Dr. Dobb's is part of the Informa Tech Division of Informa PLC

This site is operated by a business or businesses owned by Informa PLC and all copyright resides with them. Informa PLC's registered office is 5 Howick Place, London SW1P 1WG. Registered in England and Wales. Number 8860726.

Channels ▼


Getting to 1 Teraflop on the Intel Phi Coprocessor

Generating an Autoencoder

The genFunc.py code can be used to generate a more complicated autoencoder that provides more floating-point operations per byte fetched from main memory and will get closer to peak performance on the Phi coprocessor.

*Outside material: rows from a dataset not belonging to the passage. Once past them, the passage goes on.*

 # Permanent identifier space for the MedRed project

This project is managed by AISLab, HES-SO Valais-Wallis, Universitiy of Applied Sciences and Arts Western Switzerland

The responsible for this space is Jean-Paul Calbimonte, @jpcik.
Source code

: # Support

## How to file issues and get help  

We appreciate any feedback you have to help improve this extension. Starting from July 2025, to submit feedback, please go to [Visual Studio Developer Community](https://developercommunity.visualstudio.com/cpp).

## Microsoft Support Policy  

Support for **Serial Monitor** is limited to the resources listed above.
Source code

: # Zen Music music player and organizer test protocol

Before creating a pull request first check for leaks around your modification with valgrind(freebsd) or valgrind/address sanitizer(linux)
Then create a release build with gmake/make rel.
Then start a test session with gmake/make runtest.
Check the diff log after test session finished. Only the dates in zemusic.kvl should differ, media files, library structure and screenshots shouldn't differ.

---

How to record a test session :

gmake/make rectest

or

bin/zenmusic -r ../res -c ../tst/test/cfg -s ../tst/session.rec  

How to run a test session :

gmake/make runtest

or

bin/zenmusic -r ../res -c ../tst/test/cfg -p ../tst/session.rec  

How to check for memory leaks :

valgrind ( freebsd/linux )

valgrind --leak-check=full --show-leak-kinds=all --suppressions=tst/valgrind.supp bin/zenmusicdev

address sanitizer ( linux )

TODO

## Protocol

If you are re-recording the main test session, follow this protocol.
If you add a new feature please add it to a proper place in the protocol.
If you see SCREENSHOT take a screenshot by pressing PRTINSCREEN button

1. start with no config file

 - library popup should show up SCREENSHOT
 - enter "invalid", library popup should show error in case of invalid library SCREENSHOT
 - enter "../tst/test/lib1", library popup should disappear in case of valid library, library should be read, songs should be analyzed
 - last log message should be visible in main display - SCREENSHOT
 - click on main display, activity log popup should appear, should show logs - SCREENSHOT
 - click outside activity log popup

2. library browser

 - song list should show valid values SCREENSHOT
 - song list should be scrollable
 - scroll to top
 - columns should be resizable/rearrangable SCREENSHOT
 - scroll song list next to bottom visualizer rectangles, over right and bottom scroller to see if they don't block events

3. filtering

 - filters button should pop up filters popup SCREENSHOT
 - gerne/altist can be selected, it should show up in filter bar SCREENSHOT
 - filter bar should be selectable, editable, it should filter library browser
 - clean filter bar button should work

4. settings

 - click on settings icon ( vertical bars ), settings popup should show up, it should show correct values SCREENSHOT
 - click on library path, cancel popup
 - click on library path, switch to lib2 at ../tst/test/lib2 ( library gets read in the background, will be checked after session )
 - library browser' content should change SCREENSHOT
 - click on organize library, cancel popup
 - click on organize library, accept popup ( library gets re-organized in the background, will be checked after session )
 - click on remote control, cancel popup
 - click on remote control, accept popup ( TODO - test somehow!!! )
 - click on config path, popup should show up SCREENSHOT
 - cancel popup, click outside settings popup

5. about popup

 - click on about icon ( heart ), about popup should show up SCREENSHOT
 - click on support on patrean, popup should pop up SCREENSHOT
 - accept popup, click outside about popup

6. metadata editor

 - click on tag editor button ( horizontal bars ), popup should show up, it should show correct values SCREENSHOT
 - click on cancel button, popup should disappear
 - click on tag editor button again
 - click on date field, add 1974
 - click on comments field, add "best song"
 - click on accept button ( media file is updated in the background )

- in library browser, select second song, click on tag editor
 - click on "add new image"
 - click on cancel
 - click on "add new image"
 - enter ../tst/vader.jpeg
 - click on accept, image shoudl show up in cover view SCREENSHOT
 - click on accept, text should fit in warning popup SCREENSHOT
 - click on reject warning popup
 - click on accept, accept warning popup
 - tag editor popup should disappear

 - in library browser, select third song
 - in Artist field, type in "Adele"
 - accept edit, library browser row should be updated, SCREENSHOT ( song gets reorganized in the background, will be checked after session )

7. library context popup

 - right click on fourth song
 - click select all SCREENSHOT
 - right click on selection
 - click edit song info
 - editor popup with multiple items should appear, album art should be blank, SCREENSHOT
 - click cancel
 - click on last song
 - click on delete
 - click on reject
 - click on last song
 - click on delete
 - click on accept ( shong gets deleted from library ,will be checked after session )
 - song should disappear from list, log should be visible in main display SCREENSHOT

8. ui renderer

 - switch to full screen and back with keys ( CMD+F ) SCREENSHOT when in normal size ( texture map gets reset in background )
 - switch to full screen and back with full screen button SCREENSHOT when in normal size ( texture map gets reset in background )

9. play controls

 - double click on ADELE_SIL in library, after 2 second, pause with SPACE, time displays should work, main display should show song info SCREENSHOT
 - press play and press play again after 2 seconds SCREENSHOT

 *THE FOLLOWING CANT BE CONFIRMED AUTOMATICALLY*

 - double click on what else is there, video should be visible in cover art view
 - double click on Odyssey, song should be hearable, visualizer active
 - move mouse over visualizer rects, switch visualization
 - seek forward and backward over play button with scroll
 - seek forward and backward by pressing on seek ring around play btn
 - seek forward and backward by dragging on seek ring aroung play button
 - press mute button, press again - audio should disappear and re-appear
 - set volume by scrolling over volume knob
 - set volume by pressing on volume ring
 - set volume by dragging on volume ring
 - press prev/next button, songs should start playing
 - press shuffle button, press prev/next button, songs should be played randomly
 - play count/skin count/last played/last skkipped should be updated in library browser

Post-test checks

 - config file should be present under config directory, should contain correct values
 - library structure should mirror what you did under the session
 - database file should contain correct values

Copy the simpleExample directory to auto2x10x1x10x2 and generate the new fcn.h source code shown in Example 11.

  cp -r simpleExample auto2x10x1x10x2
  python genFunc.py > auto2x10x1x10x2/fcn.h

Example 11: Commands to generate and build a PCA autoencoder.

The PCA version can be built by simply changing the command-line argument to the BUILD_LINEAR_TIMING script in Example 12. The nonlinear version can be built with the BUILD_NONLINEAR_TIMING script.

  sh BUILD_LINEAR_TIMING auto2x10x1x10x2

Example 12: Using the BUILD_LINEAR_TIMING shell script to build an autoencoder.

Runtime Results

To facilitate testing, the PCA_TIMING and NLPCA_TIMING shell scripts always create binaries of the same name. It is important to pay attention to what binary is being used and to the output that reports the function being evaluated. The binaries created are:

  • timing.omp: an OpenMP executable that runs on the host processor
  • timing.mic: a native mode Intel Xeon Phi coprocessor executable
  • timing.off: an offload mode executable that will run on both the host and Intel Xeon Phi coprocessor

Running a linear PCA function using the timing code in auto2x10x1x10x2 in offload mode generates the output in Example 13.

$ ./timing.off 10 1000 60000000
TIMING TEST: generated_PCA_func LINEAR()
Runtime 8.41651, aveObjRuntime 0.00841619
number OMP threads 240
DataLoadTime 1.86613
AveObjTime 0.00841619, countObjFunc 1000, totalObjTime 8.41619
Estimated flops in myFunc 128, estimated average GFlop/s 912.527
Estimated maximum GFlop/s 979.096, minimum GFLop/s 319.506
Double check based on overall runtime
maxTime 0.0240381, minTime 0.00784516, aveTime 0.00841639 per call
maxGFLOPS 978.947, minGFLOPS 319.493, aveGFLOPS 912.505 per call

Example 13: Example of output for a linear offload run.

The output tells us that we are running a linear PCA function. In this example, the data transfer to the Phi coprocessor achieved 257 MB/second. This timing information should be reliable as the average runtime is consistent between both overall and perCall measurement methods. The Phi coprocessor utilized 240 threads.

The key floating-point metrics show that average performance is 912 GF/second. The fastest offload runtime achieve nearly a TF/second. However, there is almost a factor of 3x difference between the fastest and slowest runtimes even though the code performed 10 warm-up runs.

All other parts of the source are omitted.